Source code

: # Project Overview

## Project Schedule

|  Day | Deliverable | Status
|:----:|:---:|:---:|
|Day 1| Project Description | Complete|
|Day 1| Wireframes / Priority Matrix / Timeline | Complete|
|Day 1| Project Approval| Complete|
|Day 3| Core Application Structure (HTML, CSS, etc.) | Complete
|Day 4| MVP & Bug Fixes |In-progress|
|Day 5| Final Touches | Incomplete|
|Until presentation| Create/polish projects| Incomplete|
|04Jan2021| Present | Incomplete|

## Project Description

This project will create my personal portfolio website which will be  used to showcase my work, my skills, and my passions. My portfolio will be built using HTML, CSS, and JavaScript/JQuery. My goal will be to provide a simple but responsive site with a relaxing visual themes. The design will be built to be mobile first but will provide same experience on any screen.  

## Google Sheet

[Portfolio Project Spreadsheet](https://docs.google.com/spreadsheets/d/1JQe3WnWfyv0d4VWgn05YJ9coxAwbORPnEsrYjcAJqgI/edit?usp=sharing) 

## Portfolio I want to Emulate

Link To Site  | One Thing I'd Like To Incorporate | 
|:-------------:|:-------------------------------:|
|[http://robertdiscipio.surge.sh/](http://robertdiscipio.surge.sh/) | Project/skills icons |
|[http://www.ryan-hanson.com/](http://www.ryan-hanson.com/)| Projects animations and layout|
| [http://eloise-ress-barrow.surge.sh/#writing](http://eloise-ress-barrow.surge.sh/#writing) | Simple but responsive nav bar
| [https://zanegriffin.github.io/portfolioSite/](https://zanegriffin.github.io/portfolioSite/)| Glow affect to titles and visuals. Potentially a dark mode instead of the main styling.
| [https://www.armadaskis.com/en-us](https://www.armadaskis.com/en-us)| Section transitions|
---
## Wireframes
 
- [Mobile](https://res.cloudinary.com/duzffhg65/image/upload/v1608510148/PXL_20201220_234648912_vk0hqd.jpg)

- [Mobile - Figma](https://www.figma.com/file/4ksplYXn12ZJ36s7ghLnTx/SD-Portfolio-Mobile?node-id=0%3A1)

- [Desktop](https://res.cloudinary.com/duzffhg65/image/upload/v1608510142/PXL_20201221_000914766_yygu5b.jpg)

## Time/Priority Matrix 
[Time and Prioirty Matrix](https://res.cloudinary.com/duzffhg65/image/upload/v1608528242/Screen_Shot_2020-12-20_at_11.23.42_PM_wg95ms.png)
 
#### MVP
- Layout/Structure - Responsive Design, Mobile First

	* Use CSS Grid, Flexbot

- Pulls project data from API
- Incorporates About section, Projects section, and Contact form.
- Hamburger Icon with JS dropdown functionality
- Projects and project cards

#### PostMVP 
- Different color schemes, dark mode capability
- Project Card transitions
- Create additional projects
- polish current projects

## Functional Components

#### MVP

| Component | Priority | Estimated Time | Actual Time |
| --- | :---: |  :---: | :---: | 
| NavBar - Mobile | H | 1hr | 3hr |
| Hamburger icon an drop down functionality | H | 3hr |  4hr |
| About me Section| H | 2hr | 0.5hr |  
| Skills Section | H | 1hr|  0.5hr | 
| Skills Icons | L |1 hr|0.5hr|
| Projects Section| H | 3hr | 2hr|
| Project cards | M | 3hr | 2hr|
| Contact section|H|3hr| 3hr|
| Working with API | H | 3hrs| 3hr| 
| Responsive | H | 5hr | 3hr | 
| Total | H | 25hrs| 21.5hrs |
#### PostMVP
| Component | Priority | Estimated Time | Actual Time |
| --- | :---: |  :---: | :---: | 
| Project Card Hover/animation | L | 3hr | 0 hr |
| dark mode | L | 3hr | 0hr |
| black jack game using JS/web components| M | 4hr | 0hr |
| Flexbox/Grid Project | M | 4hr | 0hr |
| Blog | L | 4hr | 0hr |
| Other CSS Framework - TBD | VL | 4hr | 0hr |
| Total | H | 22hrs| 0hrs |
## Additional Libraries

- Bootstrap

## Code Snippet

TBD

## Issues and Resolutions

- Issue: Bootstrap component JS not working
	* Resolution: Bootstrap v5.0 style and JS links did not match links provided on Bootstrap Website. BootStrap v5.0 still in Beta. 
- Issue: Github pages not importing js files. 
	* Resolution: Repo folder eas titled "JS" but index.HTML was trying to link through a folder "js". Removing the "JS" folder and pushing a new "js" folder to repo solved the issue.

· · · · ·

Word for word, return all of the records.

Source code

: # Project Overview

## Project Schedule

|  Day | Deliverable | Status
|:----:|:---:|:---:|
|Day 1| Project Description | Complete|
|Day 1| Wireframes / Priority Matrix / Timeline | Complete|
|Day 1| Project Approval| Complete|
|Day 3| Core Application Structure (HTML, CSS, etc.) | Complete
|Day 4| MVP & Bug Fixes |In-progress|
|Day 5| Final Touches | Incomplete|
|Until presentation| Create/polish projects| Incomplete|
|04Jan2021| Present | Incomplete|

## Project Description

This project will create my personal portfolio website which will be  used to showcase my work, my skills, and my passions. My portfolio will be built using HTML, CSS, and JavaScript/JQuery. My goal will be to provide a simple but responsive site with a relaxing visual themes. The design will be built to be mobile first but will provide same experience on any screen.  

## Google Sheet

[Portfolio Project Spreadsheet](https://docs.google.com/spreadsheets/d/1JQe3WnWfyv0d4VWgn05YJ9coxAwbORPnEsrYjcAJqgI/edit?usp=sharing) 

## Portfolio I want to Emulate

Link To Site  | One Thing I'd Like To Incorporate | 
|:-------------:|:-------------------------------:|
|[http://robertdiscipio.surge.sh/](http://robertdiscipio.surge.sh/) | Project/skills icons |
|[http://www.ryan-hanson.com/](http://www.ryan-hanson.com/)| Projects animations and layout|
| [http://eloise-ress-barrow.surge.sh/#writing](http://eloise-ress-barrow.surge.sh/#writing) | Simple but responsive nav bar
| [https://zanegriffin.github.io/portfolioSite/](https://zanegriffin.github.io/portfolioSite/)| Glow affect to titles and visuals. Potentially a dark mode instead of the main styling.
| [https://www.armadaskis.com/en-us](https://www.armadaskis.com/en-us)| Section transitions|
---
## Wireframes
 
- [Mobile](https://res.cloudinary.com/duzffhg65/image/upload/v1608510148/PXL_20201220_234648912_vk0hqd.jpg)

- [Mobile - Figma](https://www.figma.com/file/4ksplYXn12ZJ36s7ghLnTx/SD-Portfolio-Mobile?node-id=0%3A1)

- [Desktop](https://res.cloudinary.com/duzffhg65/image/upload/v1608510142/PXL_20201221_000914766_yygu5b.jpg)

## Time/Priority Matrix 
[Time and Prioirty Matrix](https://res.cloudinary.com/duzffhg65/image/upload/v1608528242/Screen_Shot_2020-12-20_at_11.23.42_PM_wg95ms.png)
 
#### MVP
- Layout/Structure - Responsive Design, Mobile First

	* Use CSS Grid, Flexbot

- Pulls project data from API
- Incorporates About section, Projects section, and Contact form.
- Hamburger Icon with JS dropdown functionality
- Projects and project cards

#### PostMVP 
- Different color schemes, dark mode capability
- Project Card transitions
- Create additional projects
- polish current projects

## Functional Components

#### MVP

| Component | Priority | Estimated Time | Actual Time |
| --- | :---: |  :---: | :---: | 
| NavBar - Mobile | H | 1hr | 3hr |
| Hamburger icon an drop down functionality | H | 3hr |  4hr |
| About me Section| H | 2hr | 0.5hr |  
| Skills Section | H | 1hr|  0.5hr | 
| Skills Icons | L |1 hr|0.5hr|
| Projects Section| H | 3hr | 2hr|
| Project cards | M | 3hr | 2hr|
| Contact section|H|3hr| 3hr|
| Working with API | H | 3hrs| 3hr| 
| Responsive | H | 5hr | 3hr | 
| Total | H | 25hrs| 21.5hrs |
#### PostMVP
| Component | Priority | Estimated Time | Actual Time |
| --- | :---: |  :---: | :---: | 
| Project Card Hover/animation | L | 3hr | 0 hr |
| dark mode | L | 3hr | 0hr |
| black jack game using JS/web components| M | 4hr | 0hr |
| Flexbox/Grid Project | M | 4hr | 0hr |
| Blog | L | 4hr | 0hr |
| Other CSS Framework - TBD | VL | 4hr | 0hr |
| Total | H | 22hrs| 0hrs |
## Additional Libraries

- Bootstrap

## Code Snippet

TBD

## Issues and Resolutions

- Issue: Bootstrap component JS not working
	* Resolution: Bootstrap v5.0 style and JS links did not match links provided on Bootstrap Website. BootStrap v5.0 still in Beta. 
- Issue: Github pages not importing js files. 
	* Resolution: Repo folder eas titled "JS" but index.HTML was trying to link through a folder "js". Removing the "JS" folder and pushing a new "js" folder to repo solved the issue.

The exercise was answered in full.